This exercise comes from Bazaraa Linear Programming and Network Flows book :
Consider the problem of locating a new machine to an existing layout
consisting of four machines. These machines are located at the
following coordinates in two-dimensional space: $(3,1) ,(0,-3) ,(-2,2)$ and $(1,4)$.

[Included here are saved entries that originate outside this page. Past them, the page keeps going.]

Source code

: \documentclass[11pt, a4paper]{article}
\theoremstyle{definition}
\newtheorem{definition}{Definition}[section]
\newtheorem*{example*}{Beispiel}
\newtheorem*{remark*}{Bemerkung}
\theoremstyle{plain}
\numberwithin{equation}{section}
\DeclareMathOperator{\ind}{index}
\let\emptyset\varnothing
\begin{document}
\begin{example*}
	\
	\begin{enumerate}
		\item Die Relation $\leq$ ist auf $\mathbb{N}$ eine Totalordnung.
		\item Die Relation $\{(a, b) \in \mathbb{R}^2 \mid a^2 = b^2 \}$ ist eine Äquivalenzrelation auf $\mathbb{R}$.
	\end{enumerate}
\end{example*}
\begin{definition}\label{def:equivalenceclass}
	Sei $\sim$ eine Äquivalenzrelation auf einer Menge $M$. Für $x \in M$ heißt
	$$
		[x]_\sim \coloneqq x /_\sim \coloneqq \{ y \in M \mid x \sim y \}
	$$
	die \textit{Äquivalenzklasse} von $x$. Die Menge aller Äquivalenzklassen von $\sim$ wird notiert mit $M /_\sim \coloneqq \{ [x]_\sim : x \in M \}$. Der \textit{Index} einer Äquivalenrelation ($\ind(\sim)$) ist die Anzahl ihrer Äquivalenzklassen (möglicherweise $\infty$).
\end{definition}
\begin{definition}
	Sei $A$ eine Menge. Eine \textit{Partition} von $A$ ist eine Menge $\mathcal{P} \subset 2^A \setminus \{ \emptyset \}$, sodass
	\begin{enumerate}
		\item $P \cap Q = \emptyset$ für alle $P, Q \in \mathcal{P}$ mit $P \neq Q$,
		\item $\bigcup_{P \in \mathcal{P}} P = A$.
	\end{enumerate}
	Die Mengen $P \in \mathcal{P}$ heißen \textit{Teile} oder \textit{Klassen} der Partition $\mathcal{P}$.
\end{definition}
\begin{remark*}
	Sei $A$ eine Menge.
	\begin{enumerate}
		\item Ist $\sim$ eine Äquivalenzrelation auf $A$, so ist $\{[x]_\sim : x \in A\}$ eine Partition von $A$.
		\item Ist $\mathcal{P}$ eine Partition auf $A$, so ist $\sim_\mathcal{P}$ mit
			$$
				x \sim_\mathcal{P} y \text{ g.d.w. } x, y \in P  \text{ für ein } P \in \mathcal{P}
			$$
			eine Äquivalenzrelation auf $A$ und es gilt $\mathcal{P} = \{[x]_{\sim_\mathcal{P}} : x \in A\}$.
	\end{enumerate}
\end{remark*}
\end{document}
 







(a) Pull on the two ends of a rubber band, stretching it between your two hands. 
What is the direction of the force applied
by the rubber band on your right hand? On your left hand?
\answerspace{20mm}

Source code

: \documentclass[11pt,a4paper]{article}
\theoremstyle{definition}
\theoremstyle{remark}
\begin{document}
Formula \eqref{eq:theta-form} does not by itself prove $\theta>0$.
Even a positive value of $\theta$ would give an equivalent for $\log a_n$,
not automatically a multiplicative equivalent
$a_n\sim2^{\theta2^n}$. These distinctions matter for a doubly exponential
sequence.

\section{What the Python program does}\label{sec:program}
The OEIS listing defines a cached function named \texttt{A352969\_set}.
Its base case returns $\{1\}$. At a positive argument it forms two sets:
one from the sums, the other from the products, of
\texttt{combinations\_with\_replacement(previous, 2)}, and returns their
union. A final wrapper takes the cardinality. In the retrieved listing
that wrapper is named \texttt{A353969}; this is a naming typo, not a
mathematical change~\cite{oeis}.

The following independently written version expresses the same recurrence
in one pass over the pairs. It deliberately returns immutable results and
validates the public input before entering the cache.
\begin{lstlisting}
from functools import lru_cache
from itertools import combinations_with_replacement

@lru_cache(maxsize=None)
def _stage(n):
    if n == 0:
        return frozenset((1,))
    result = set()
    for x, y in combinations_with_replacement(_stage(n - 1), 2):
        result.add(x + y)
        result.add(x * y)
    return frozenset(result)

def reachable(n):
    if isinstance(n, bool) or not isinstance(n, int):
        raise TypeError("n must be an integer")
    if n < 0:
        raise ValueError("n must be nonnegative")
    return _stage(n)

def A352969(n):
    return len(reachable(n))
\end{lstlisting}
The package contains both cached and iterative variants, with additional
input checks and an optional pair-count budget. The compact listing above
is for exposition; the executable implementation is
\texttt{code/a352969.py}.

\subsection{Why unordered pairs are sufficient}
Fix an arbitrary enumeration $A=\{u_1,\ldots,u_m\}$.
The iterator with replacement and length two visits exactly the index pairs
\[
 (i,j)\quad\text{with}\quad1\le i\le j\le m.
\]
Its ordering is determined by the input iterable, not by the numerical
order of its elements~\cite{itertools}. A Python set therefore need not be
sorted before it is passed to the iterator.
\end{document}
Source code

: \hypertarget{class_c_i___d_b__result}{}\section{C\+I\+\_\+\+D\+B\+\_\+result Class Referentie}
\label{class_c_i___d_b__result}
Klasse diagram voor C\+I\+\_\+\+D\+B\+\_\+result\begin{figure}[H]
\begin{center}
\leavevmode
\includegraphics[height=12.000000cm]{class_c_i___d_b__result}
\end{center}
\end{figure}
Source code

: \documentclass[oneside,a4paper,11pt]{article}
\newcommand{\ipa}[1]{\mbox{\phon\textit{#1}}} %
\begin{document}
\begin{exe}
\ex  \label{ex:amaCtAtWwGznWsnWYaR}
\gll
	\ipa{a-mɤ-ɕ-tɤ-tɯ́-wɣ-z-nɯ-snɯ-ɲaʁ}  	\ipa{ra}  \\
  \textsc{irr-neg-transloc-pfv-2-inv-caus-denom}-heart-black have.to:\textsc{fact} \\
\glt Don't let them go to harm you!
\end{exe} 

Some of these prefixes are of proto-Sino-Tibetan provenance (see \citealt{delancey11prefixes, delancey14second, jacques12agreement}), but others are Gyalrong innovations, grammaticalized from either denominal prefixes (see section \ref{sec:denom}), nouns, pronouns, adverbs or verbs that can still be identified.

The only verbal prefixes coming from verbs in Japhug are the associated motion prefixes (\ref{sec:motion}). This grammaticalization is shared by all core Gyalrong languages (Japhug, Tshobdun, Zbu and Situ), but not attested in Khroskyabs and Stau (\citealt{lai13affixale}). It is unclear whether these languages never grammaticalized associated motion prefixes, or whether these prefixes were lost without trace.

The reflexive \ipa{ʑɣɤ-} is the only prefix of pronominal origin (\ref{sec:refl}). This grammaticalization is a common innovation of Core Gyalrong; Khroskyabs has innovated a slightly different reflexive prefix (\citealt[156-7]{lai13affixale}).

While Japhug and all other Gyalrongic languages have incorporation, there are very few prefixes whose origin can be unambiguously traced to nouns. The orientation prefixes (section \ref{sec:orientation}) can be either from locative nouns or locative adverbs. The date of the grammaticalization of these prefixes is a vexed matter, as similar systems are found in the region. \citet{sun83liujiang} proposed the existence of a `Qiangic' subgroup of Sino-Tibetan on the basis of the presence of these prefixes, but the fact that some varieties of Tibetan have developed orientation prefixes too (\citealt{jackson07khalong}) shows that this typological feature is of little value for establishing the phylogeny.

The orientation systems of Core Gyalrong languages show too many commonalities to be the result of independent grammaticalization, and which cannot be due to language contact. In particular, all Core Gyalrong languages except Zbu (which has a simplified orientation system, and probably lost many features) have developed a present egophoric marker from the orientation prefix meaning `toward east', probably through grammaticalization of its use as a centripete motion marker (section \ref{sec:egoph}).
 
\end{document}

Let the coordinates of the new machine be $(x_1,x_2)$ .The sum of the distances from the new machine to the four machines is
minimized. Use the street distance (also known as Manhattan distance
or rectilinear distance); for example, the distance from $(x_1,x_2)$ to the
first machine located at (3,1) is $|x_1 – 3| + |x_2 – 1|$·
the solution is definitely minimized $$|x_1 – 3| + |x_2 – 1| + |x_1 – 0| + |x_2 + 3| + |x_1 + 2| + |x_2 – 2| + |x_1 – 1| + |x_2 – 4|$$
But a solution guide I saw adds this :
$$|x_1 – 3| + |x_1 – 0| + |x_1 + 2| + |x_1 – 1| \geq 6$$
$$|x_2 – 1| + |x_2 + 3| + |x_2 – 2| + |x_2 – 4| \geq 10$$
I know those are sum of absolute values of specified points' location. But I can't figure out the whole reason of above solution.
Has anyone figured out?
Best Answer
The values of $x_1$ and $x_2$ that make the distance (street distance) a minimum are $0 \le x_1 \le 1$ and $1 \le x_2 \le 2$. Here's what I did:
Let $d_x(x_1)$ be the distance in the $x$ axis and $d_y(x_2)$ be the distance in the $y$ axis, given by:
$d_x(x_1)=|x_1 - 3|+ |x_1 - 0| + |x_1 + 2|+ |x_1 - 1|$
$d_y(x_2)= |x_2 - 1| + |x_2 + 3| + |x_2 - 2| + |x_2 - 4|$
Minimizing each function will give the coordinates $(x_1,x_2)$ that makes the total distance a minimum. The problem is the absolute value, so I got rid of it expressing $d_x(x_1)$ and $d_y(x_2)$ as piecewise functions:
$$ d_x(x_1)= \left\{ \begin{array}{1 1} -4x_1+2 & \quad x_1 \le -2 \\ -2x_1 +6 & \quad -2 < x_1 \le 0 \\ 6 & \quad 0 < x_1 \le 1 \\ 2x_1+4 & \quad 1 < x_1 \le3 \\ 4x_1-2 & \quad x_1 \ge 3 \end{array} \right.\ $$
$$ d_y(x_2)= \left\{ \begin{array}{1 1} -4x_2+4 & \quad x_1 \le -3 \\ -2x_2 +10 & \quad -3 < x_1 \le 1 \\ 8 & \quad 1 < x_2 \le 2 \\ 2x_2+4 & \quad 2 < x_2 \le 4 \\ 4x_2-4 & \quad x_2 \ge 4 \end{array} \right.\ $$
Here it is clear that the minimums are $6$ and $8$ (not $10$ as you said $|x_2 - 1| + |x_2 + 3| + |x_2 - 2| + |x_2 - 4| \ngeq 10$ )